Learn to speak English in a month, change the culture of the nation's best footballers, stay onside with Sir Alex Ferguson, win the 2010 World Cup. In those terms Fabio Capello must be the most ambitious Italian on English soil since Aulus Plautius led the Roman invasion 1,964 years ago. He got away with conquering Kent and Essex; for Capello only the world will be enough.

Benvenuto Fabio, the Football Association's latest man who thinks he can. If it is possible to get a small measure of the man in the less-than-intimate surrounds of a hotel ballroom with 200 of the world's media in attendance then some basic conclusions can be drawn about the new England manager. Capello is not one for flippancies, he likes to do the talking but his English language skills are a long way off the level required to talk politics with Arsne Wenger or fine wines with Ferguson.

Probably a good thing in the circumstances because it meant we were spared a repeat of anything like Steve McClaren's great opening line borrowed from Alan Partridge of "Evolution not revolution". Instead, when he was officially introduced as England manager yesterday, what Capello seemed to be promising was indeed a revolution. A revolution in which reputations were of no importance and the desolate landscape of English football is viewed through a fresh pair of eyes a pair of eyes framed by a very smart pair of designer spectacles.

The key points? On the details, Capello proved himself about as difficult to hold to specifics as Vito Corleone's accountant. In summary he was positive about David Beckham, the man he fell out and made up with at Real Madrid last season, which suggests that Los Angeles Galaxy's finest will get his 100th cap in the Wembley friendly against Switzerland on 6 February. John Terry was not given any assurances about his captaincy. And Capello spoke about restoring pride in the self-esteem of English footballers.

The last point was interesting because it was precisely the kind of rhetoric you would expect from a manager like McClaren rather than a Capello. More than once he mentioned pride and the significance of playing for one's country, which was unusually populist. Capello might be the first England manager who is as comfortable interpreting a Jackson Pollock as Wayne Rooney's ProZone results chart but he is not adverse to a bit of old-fashioned tub-thumping.

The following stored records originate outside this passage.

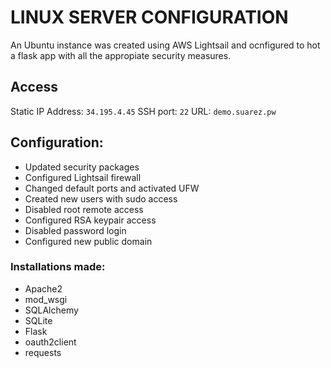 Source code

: # LINUX SERVER CONFIGURATION
An Ubuntu instance was created using AWS Lightsail and ocnfigured to hot a flask app with all the appropiate security measures. 

## Access
Static IP Address: `34.195.4.45`
SSH port: `22`
URL: `demo.suarez.pw`

## Configuration:
* Updated security packages
* Configured Lightsail firewall
* Changed default ports and activated UFW
* Created new users with sudo access
* Disabled root remote access
* Configured RSA keypair access
* Disabled password login
* Configured new public domain
### Installations made:
* Apache2
* mod_wsgi
* SQLAlchemy
* SQLite
* Flask
* oauth2client
* requests
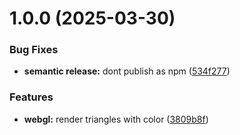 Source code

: # 1.0.0 (2025-03-30)


### Bug Fixes

* **semantic release:** dont publish as npm ([534f277](https://github.com/sebastianbachmaier/simple-webgl-engine/commit/534f2779f710d8ac3c634db22548e150b342626d))


### Features

* **webgl:** render triangles with color ([3809b8f](https://github.com/sebastianbachmaier/simple-webgl-engine/commit/3809b8f71f9fc2e2f00b1ffde9381463454a07f0))
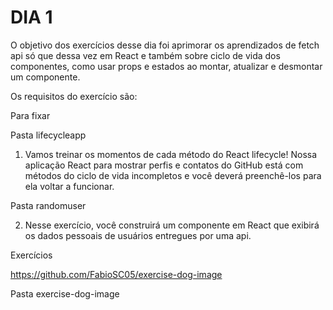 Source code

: # DIA 1

O objetivo dos exercícios desse dia foi aprimorar os aprendizados de fetch api só que dessa vez em React e também sobre ciclo de vida dos componentes, como usar props e estados ao montar, atualizar e desmontar um componente.

Os requisitos do exercício são:

Para fixar

Pasta lifecycleapp

1. Vamos treinar os momentos de cada método do React lifecycle! Nossa aplicação React para mostrar perfis e contatos do GitHub está com métodos do ciclo de vida incompletos e você deverá preenchê-los para ela voltar a funcionar.

Pasta randomuser

2. Nesse exercício, você construirá um componente em React que exibirá os dados pessoais de usuários entregues por uma api.

Exercícios

https://github.com/FabioSC05/exercise-dog-image

Pasta exercise-dog-image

As ever the occasion was replete with all the usual FA idiosyncrasies including an interpreter whose version was loose to the extent that even Capello corrected him at times. The Italian occasionally referred to Sir Trevor Brooking as "Sir Brooking" who himself was the only one relaxed enough to laugh out loud at the absurdities that events like these often throw up. FA chief executive Brian Barwick spoke quite well given the mindless criticism he has endured over the appointment process from one of the more turgid characters on his board.

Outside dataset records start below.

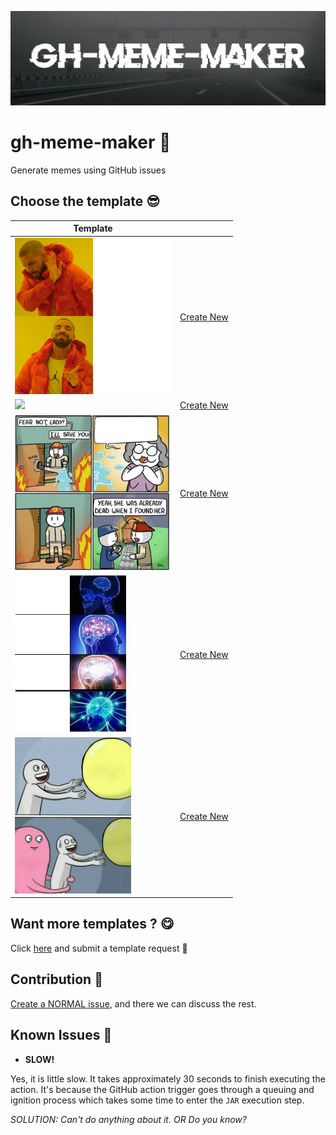 ![](cover.jpeg)

# gh-meme-maker 🤡

Generate memes using GitHub issues

## Choose the template 😎

| Template                                                                                                                |                                                                                                                                                               	|
|------------------------------------------------------------------------------------------------------------------------	|---------------------------------------------------------------------------------------------------------------------------------------------------------------	|
| <img src="https://raw.githubusercontent.com/theapache64/gh-meme-maker/master/template_images/drake.jpg" height="250"/>    | [Create New](https://github.com/theapache64/gh-meme-maker/issues/new?assignees=theapache64-bot&labels=drake-meme%2C+meme&template=drake-meme.md&title=Drake+Meme)    |
| <img src="https://raw.githubusercontent.com/theapache64/gh-meme-maker/master/template_images/mask.jpg" height="250"/>    | [Create New](https://github.com/theapache64/gh-meme-maker/issues/new?assignees=theapache64-bot&labels=mask-meme%2C+meme&template=mask-meme.md&title=Mask+Meme)    |
| <img src="https://raw.githubusercontent.com/theapache64/gh-meme-maker/master/template_images/fireman_burns.jpg" height="250"/>    | [Create New](https://github.com/theapache64/gh-meme-maker/issues/new?assignees=theapache64-bot&labels=fireman-burns-meme%2C+meme&template=fireman-burns-meme.md&title=Fireman+Burns+Meme)    |
| <img src="https://raw.githubusercontent.com/theapache64/gh-meme-maker/master/template_images/expanding_brain.jpg" height="250"/>    | [Create New](https://github.com/theapache64/gh-meme-maker/issues/new?assignees=theapache64-bot&labels=expanding-brain-meme%2C+meme&template=expanding-brain-meme.md&title=Expanding+Brain+Meme)    |
| <img src="https://raw.githubusercontent.com/theapache64/gh-meme-maker/master/template_images/running_away_balloon.jpg" height="250"/>    | [Create New](https://github.com/theapache64/gh-meme-maker/issues/new?assignees=theapache64-bot&labels=running-away-balloon-meme%2C+meme&template=running-away-balloon-meme.md.md&title=Running+Away+Balloon+Meme)    |

## Want more templates ? 😋

Click [here](https://github.com/theapache64/gh-meme-maker/issues/new?labels=template-request) and submit a template
request 🤗

## Contribution 🤲

[Create a NORMAL issue](https://github.com/theapache64/gh-meme-maker/issues/new), and there we can discuss the rest.

## Known Issues 🐞

- **SLOW!**

Yes, it is little slow. It takes approximately 30 seconds to finish executing the action. It's because the GitHub action
trigger goes through a queuing and ignition process which takes some time to enter the `JAR` execution step.

*SOLUTION: Can't do anything about it. OR Do you know?* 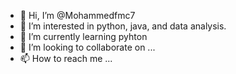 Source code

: - 👋 Hi, I’m @Mohammedfmc7
- 👀 I’m interested in python, java, and data analysis.
- 🌱 I’m currently learning pyhton
- 💞️ I’m looking to collaborate on ...
- 📫 How to reach me ...

<!---
Mohammedfmc7/Mohammedfmc7 is a ✨ special ✨ repository because its `README.md` (this file) appears on your GitHub profile.
You can click the Preview link to take a look at your changes.
--->
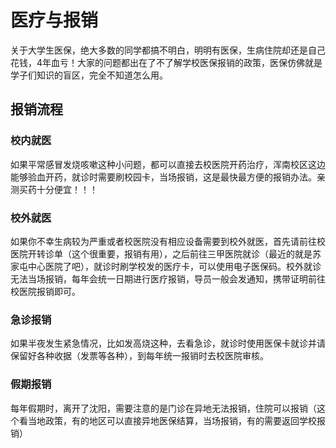 # 医疗与报销


关于大学生医保，绝大多数的同学都搞不明白，明明有医保，生病住院却还是自己花钱，4年血亏！大家的问题都出在了不了解学校医保报销的政策，医保仿佛就是学子们知识的盲区，完全不知道怎么用。

## 报销流程
### 校内就医
如果平常感冒发烧咳嗽这种小问题，都可以直接去校医院开药治疗，浑南校区这边能够验血开药，就诊时需要刷校园卡，当场报销，这是最快最方便的报销办法。亲测买药十分便宜！！！
### 校外就医
如果你不幸生病较为严重或者校医院没有相应设备需要到校外就医，首先请前往校医院开转诊单（这个很重要，报销有用），之后前往三甲医院就诊（最近的就是苏家屯中心医院了吧），就诊时刷学校发的医疗卡，可以使用电子医保码。校外就诊无法当场报销，每年会统一日期进行医疗报销，导员一般会发通知，携带证明前往校医院报销即可。

### 急诊报销
如果半夜发生紧急情况，比如发高烧这种，去看急诊，就诊时使用医保卡就诊并请保留好各种收据（发票等各种），到每年统一报销时去校医院审核。
### 假期报销
每年假期时，离开了沈阳，需要注意的是门诊在异地无法报销，住院可以报销（这个看当地政策，有的地区可以直接异地医保结算，当场报销，有的需要返回学校报销）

The only two English footballers whom Capello mentioned unprompted were Ray Wilkins and Mark Hateley, in answer to a question about why he had never signed an English player in all his 16 years as a coach. This pair, he said, had been signed by Milan on his advice when he was a scout for the club he would later manage. It was difficult to know what to make of Capello's hitherto unspoken admiration for Wilkins and Hateley. At the very least it sounded like good news for their modern day equivalents: what price starting places for Michael Carrick and Dean Ashton?

On the subject of an English coach, Capello did the FA a huge favour by claiming it was him who advocated the inclusion of a native on the staff just as the whole project had started to smack of pointless tokenism. "From the first time I spoke to Trevor I asked for an English coach to be integrated into the staff," he said. "I have done it before [at Real Madrid with a Spaniard] and it is vital we have someone who understands the football culture of the country."

On Beckham, Capello was unusually warm. The 61-year-old said that the midfielder had proved himself "a great player as well as a great man." He balanced that by saying Beckham was "among those for whom I have great esteem". He added: "I believe Beckham is the type who when he sets himself a target he achieves it." And then the caveat: "I still have a month to go before I have to make a choice."

Capello only managed a few prepared words at the start of the press conference to express himself in English a glorious opportunity to break the ice by joking about Barwick making him a 4m-a-year offer he could not refuse. But there is no messing around with Capello: he said instead that he was "happy and honoured" to be given a job that he "wanted for a long time". And later, in Italian, he broke into a treatise on what he believed it meant for the English footballer to represent his country.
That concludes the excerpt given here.